Kathryn reined in her automatic anger at Tom's insubordination and forced herself to reply civilly to his protest. Despite Tom's angry words, it was obvious that he was deeply distressed by her decision and she was beginning to wonder whether it was possible to even make a right choice in the minefield of Tom's emotional reactions.

What was the point of protecting him from possible distress on the surface of Carskon if the decision to do so upset him so much anyway? Kathryn wondered glumly, feeling the first twinges of a headache starting to hammer behind her eye sockets. Even so, Chakotay's detailed description of what he had observed on the planet, when he'd returned from his trade negotiation on the surface bearing the 'invitation' of the Carskoni, was enough for Kathryn to be sure Carskon wasn't a place that Tom would enjoy visiting. 

If there had been any polite way to decline the Carskoni invitation, none of the crew would be descending to the planet anyway.  It was only the implication that a refusal of the invitation would be seen as a gross insult that had made Kathryn agree to attend at all. Since Voyager was completely outgunned by the surrounding Carskoni vessels, the risk of a possible trap was far outweighed by the chance to establish a friendly rapport with the aliens, but Kathryn had no illusions about the possible danger to them all. 

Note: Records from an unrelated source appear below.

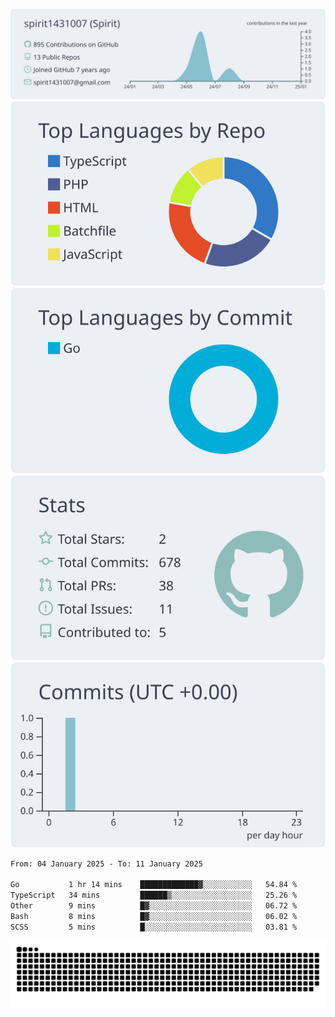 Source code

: [![](https://raw.githubusercontent.com/spirit1431007/spirit1431007/master/profile-summary-card-output/nord_bright/0-profile-details.svg)](https://git.io/spiritx)
[![](https://raw.githubusercontent.com/spirit1431007/spirit1431007/master/profile-summary-card-output/nord_bright/1-repos-per-language.svg)](https://git.io/spiritx) [![](https://raw.githubusercontent.com/spirit1431007/spirit1431007/master/profile-summary-card-output/nord_bright/2-most-commit-language.svg)](https://git.io/spiritx)
[![](https://raw.githubusercontent.com/spirit1431007/spirit1431007/master/profile-summary-card-output/nord_bright/3-stats.svg)](https://git.io/spiritx) [![](https://raw.githubusercontent.com/spirit1431007/spirit1431007/master/profile-summary-card-output/nord_bright/4-productive-time.svg)](https://git.io/spiritx)

<!--START_SECTION:waka-->

```txt
From: 04 January 2025 - To: 11 January 2025

Go           1 hr 14 mins    █████████████▓░░░░░░░░░░░   54.84 %
TypeScript   34 mins         ██████▒░░░░░░░░░░░░░░░░░░   25.26 %
Other        9 mins          █▓░░░░░░░░░░░░░░░░░░░░░░░   06.72 %
Bash         8 mins          █▓░░░░░░░░░░░░░░░░░░░░░░░   06.02 %
SCSS         5 mins          █░░░░░░░░░░░░░░░░░░░░░░░░   03.81 %
```

<!--END_SECTION:waka-->

![contribution](https://github.com/spirit1431007/spirit1431007/blob/output/github-contribution-grid-snake.svg)
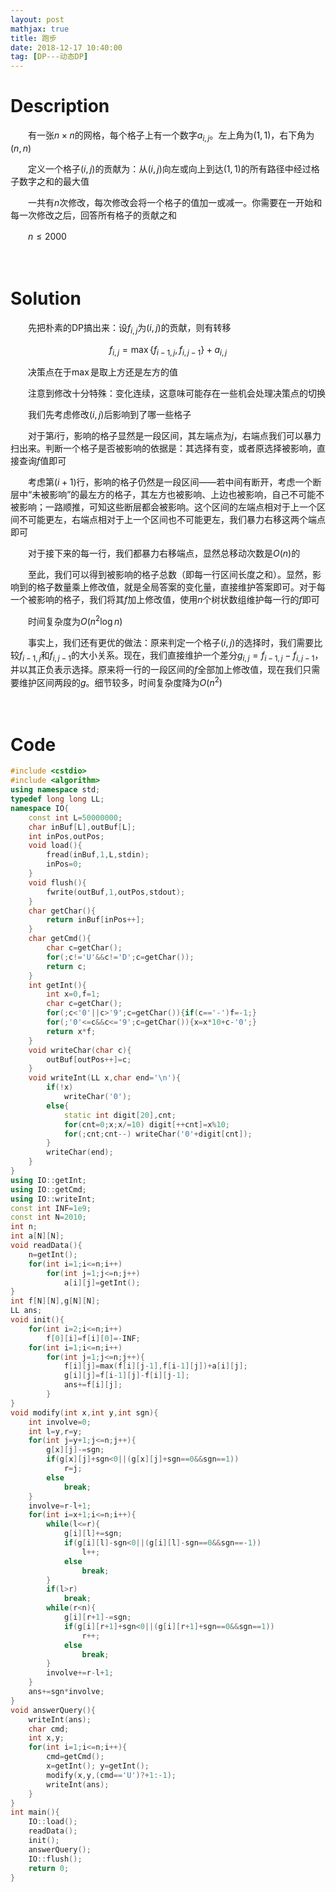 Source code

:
 ```yaml
---
layout: post
mathjax: true
title: 跑步
date: 2018-12-17 10:40:00
tag: [DP---动态DP]
---
```

# Description

　　有一张$n\times n$的网格，每个格子上有一个数字$a_{i,j}$。左上角为$(1,1)$，右下角为$(n,n)$

　　定义一个格子$(i,j)$的贡献为：从$(i,j)$向左或向上到达$(1,1)$的所有路径中经过格子数字之和的最大值

　　一共有$n$次修改，每次修改会将一个格子的值加一或减一。你需要在一开始和每一次修改之后，回答所有格子的贡献之和

　　$n \le 2000$



　　
<!-- more -->
# Solution

　　先把朴素的DP搞出来：设$f_{i,j}$为$(i,j)$的贡献，则有转移

$$
f_{i,j}=\max\{f_{i-1,j},f_{i,j-1}\}+a_{i,j}
$$

　　决策点在于$\max$是取上方还是左方的值

　　注意到修改十分特殊：变化连续，这意味可能存在一些机会处理决策点的切换

　　我们先考虑修改$(i,j)$后影响到了哪一些格子

　　对于第$i$行，影响的格子显然是一段区间，其左端点为$j$，右端点我们可以暴力扫出来。判断一个格子是否被影响的依据是：其选择有变，或者原选择被影响，直接查询$f$值即可

　　考虑第$(i+1)$行，影响的格子仍然是一段区间——若中间有断开，考虑一个断层中“未被影响”的最左方的格子，其左方也被影响、上边也被影响，自己不可能不被影响；一路顺推，可知这些断层都会被影响。这个区间的左端点相对于上一个区间不可能更左，右端点相对于上一个区间也不可能更左，我们暴力右移这两个端点即可

　　对于接下来的每一行，我们都暴力右移端点，显然总移动次数是$O(n)$的

　　至此，我们可以得到被影响的格子总数（即每一行区间长度之和）。显然，影响到的格子数量乘上修改值，就是全局答案的变化量，直接维护答案即可。对于每一个被影响的格子，我们将其$f$加上修改值，使用$n$个树状数组维护每一行的$f$即可

　　时间复杂度为$O(n^2 \log n)$

　　事实上，我们还有更优的做法：原来判定一个格子$(i,j)$的选择时，我们需要比较$f_{i-1,j}$和$f_{i,j-1}$的大小关系。现在，我们直接维护一个差分$g_{i,j}=f_{i-1,j}-f_{i,j-1}$，并以其正负表示选择。原来将一行的一段区间的$f$全部加上修改值，现在我们只需要维护区间两段的$g$。细节较多，时间复杂度降为$O(n^2)$

　　

# Code

```c++
#include <cstdio>
#include <algorithm>
using namespace std;
typedef long long LL;
namespace IO{
    const int L=50000000;
    char inBuf[L],outBuf[L];
    int inPos,outPos;
    void load(){
        fread(inBuf,1,L,stdin);
        inPos=0;
    }
    void flush(){
        fwrite(outBuf,1,outPos,stdout);
    }
    char getChar(){
        return inBuf[inPos++];
    }
    char getCmd(){
        char c=getChar();
        for(;c!='U'&&c!='D';c=getChar());
        return c;
    }
    int getInt(){
        int x=0,f=1;
        char c=getChar();
        for(;c<'0'||c>'9';c=getChar()){if(c=='-')f=-1;}
        for(;'0'<=c&&c<='9';c=getChar()){x=x*10+c-'0';}
        return x*f;
    }
    void writeChar(char c){
        outBuf[outPos++]=c;
    }
    void writeInt(LL x,char end='\n'){
        if(!x)
            writeChar('0');
        else{
            static int digit[20],cnt;
            for(cnt=0;x;x/=10) digit[++cnt]=x%10;
            for(;cnt;cnt--) writeChar('0'+digit[cnt]);
        }
        writeChar(end);
    }
}
using IO::getInt;
using IO::getCmd;
using IO::writeInt;
const int INF=1e9;
const int N=2010;
int n;
int a[N][N];
void readData(){
    n=getInt(); 
    for(int i=1;i<=n;i++)
        for(int j=1;j<=n;j++)
            a[i][j]=getInt();
}
int f[N][N],g[N][N];
LL ans;
void init(){
    for(int i=2;i<=n;i++)
        f[0][i]=f[i][0]=-INF;
    for(int i=1;i<=n;i++)
        for(int j=1;j<=n;j++){
            f[i][j]=max(f[i][j-1],f[i-1][j])+a[i][j];
            g[i][j]=f[i-1][j]-f[i][j-1];
            ans+=f[i][j];
        }
}
void modify(int x,int y,int sgn){
    int involve=0;
    int l=y,r=y;
    for(int j=y+1;j<=n;j++){
        g[x][j]-=sgn;
        if(g[x][j]+sgn<0||(g[x][j]+sgn==0&&sgn==1))
            r=j;
        else
            break;
    }
    involve=r-l+1;
    for(int i=x+1;i<=n;i++){
        while(l<=r){
            g[i][l]+=sgn;
            if(g[i][l]-sgn<0||(g[i][l]-sgn==0&&sgn==-1))
                l++;
            else
                break;
        }
        if(l>r)
            break;
        while(r<n){
            g[i][r+1]-=sgn;
            if(g[i][r+1]+sgn<0||(g[i][r+1]+sgn==0&&sgn==1))
                r++;
            else
                break;
        }
        involve+=r-l+1;
    }
    ans+=sgn*involve;
}
void answerQuery(){
    writeInt(ans);
    char cmd;
    int x,y;
    for(int i=1;i<=n;i++){
        cmd=getCmd();
        x=getInt(); y=getInt();
        modify(x,y,(cmd=='U')?+1:-1);
        writeInt(ans);
    }
}
int main(){
    IO::load();
    readData();
    init();
    answerQuery();
    IO::flush();
    return 0;
}
```

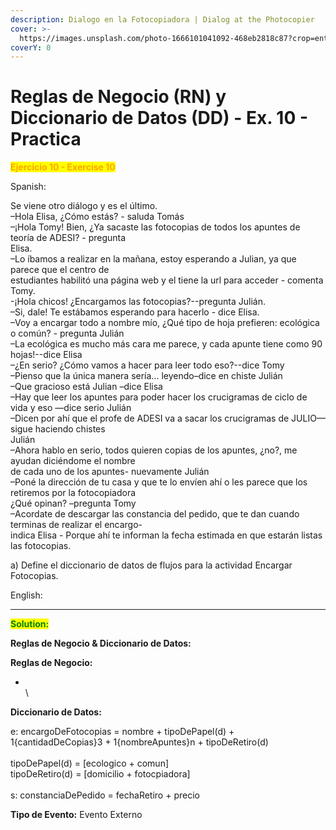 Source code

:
 ```yaml
---
description: Dialogo en la Fotocopiadora | Dialog at the Photocopier
cover: >-
  https://images.unsplash.com/photo-1666101041092-468eb2818c87?crop=entropy&cs=srgb&fm=jpg&ixid=M3wxOTcwMjR8MHwxfHNlYXJjaHwxfHxQaG90b2NvcGllcnxlbnwwfHx8fDE3NDUxNTQ5OTF8MA&ixlib=rb-4.0.3&q=85
coverY: 0
---
```


# Reglas de Negocio (RN) y Diccionario de Datos (DD) - Ex. 10 - Practica

<mark style="color:orange;">**Ejercicio 10 - Exercise 10**</mark>

Spanish:

Se viene otro diálogo y es el último.\
–Hola Elisa, ¿Cómo estás? - saluda Tomás\
–¡Hola Tomy! Bien, ¿Ya sacaste las fotocopias de todos los apuntes de teoría de ADESI? - pregunta\
Elisa.\
–Lo íbamos a realizar en la mañana, estoy esperando a Julian, ya que parece que el centro de\
estudiantes habilitó una página web y el tiene la url para acceder - comenta Tomy.\
-¡Hola chicos! ¿Encargamos las fotocopias?--pregunta Julián.\
–Si, dale! Te estábamos esperando para hacerlo - dice Elisa.\
–Voy a encargar todo a nombre mío, ¿Qué tipo de hoja prefieren: ecológica o común? - pregunta Julián\
–La ecológica es mucho más cara me parece, y cada apunte tiene como 90 hojas!--dice Elisa\
–¿En serio? ¿Cómo vamos a hacer para leer todo eso?--dice Tomy\
–Pienso que la única manera sería... leyendo–dice en chiste Julián\
–Que gracioso está Julian –dice Elisa\
–Hay que leer los apuntes para poder hacer los crucigramas de ciclo de vida y eso —dice serio Julián\
–Dicen por ahí que el profe de ADESI va a sacar los crucigramas de JULIO—sigue haciendo chistes\
Julián\
–Ahora hablo en serio, todos quieren copias de los apuntes, ¿no?, me ayudan diciéndome el nombre\
de cada uno de los apuntes- nuevamente Julián\
–Poné la dirección de tu casa y que te lo envíen ahí o les parece que los retiremos por la fotocopiadora\
¿Qué opinan? –pregunta Tomy\
–Acordate de descargar las constancia del pedido, que te dan cuando terminas de realizar el encargo-\
indica Elisa - Porque ahí te informan la fecha estimada en que estarán listas las fotocopias.

a) Define el diccionario de datos de flujos para la actividad Encargar Fotocopias.

English:



***

<mark style="color:green;">**Solution:**</mark>

**Reglas de Negocio & Diccionario de Datos:**



**Reglas de Negocio:**

* \
  \


**Diccionario de Datos:**

e: encargoDeFotocopias = nombre + tipoDePapel(d) + 1{cantidadDeCopias}3 + 1{nombreApuntes}n + tipoDeRetiro(d) \
\
tipoDePapel(d) = \[ecologico + comun]\
tipoDeRetiro(d) = \[domicilio + fotocpiadora]\
\
s: constanciaDePedido = fechaRetiro + precio&#x20;

**Tipo de Evento:** Evento Externo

It was a delicate situation in which a mere cultural misunderstanding could prove fatal to the whole crew. Which was why she couldn't take the risk that Tom might over-react to the conditions on the surface and create a diplomatic incident. 

"As the Captain of this ship I have the right to decide the displacement of any of my officers, Mr. Paris, and as Tuvok pointed out, your position as Chief Helmsman makes you invaluable to the ship," she replied, appealing to Tom's ego in an attempt to soften the blow of his exclusion.

"More valuable than the Captain and First Officer, let alone all the other officers on board?" Tom scoffed, having little genuine ego to be stroked. "I know exactly why you've chosen to exclude me, Captain and I want to make a formal protest."

"A what?" Kathryn demanded in disbelief.

"For the last six months I've agreed to you treating me like I'm a liability, Captain, but the Doctor's given me a clean bill of health. Your decision to exclude me from the away team just proves that you still don't trust me and maybe never will. Come to think of it, maybe you never did," Tom said bitterly.

During the last few months, in the enforced loneliness of his existence between Saturday nights, Tom had found himself with a lot of time to think about things and try to put his experiences in perspective. The one fact that had begun to prey heaviest on his mind was that despite Chakotay's clever manipulation of people's perceptions, if anyone had ever really trusted him, no-one would have simply accepted the diagnosis of his so-called nervous breakdown.

The way Tom saw it, the general willingness to believe him so mentally unstable that he should simply be discarded into Chakotay's 'care' and forgotten about, proved that no one had ever truly seen him as more than a traitor and coward despite all the years he had spent trying to prove himself a reformed character.

The vengeful ghosts of Caldik Prime were still exacting their bitter revenge and he was beginning to believe that he would never escape the indelible stain of one tragic mistake that had set his feet on a spiraling pattern of self-destruction. It didn't matter what he did, no one would ever forgive him that error or ever truly believe that he was worthy of a genuine new start.

The Captain had given him a Lieutenant's rank and had pretended to have faith in him, but the moment someone accused him of being unstable it hadn't even occurred to her to doubt the fact. Tom was sure that the Captain would never have simply given up on Tuvok or Harry in the same circumstances. The obvious difference between his own perceived stability and that of the rest of the crew could only be explained by his own past. 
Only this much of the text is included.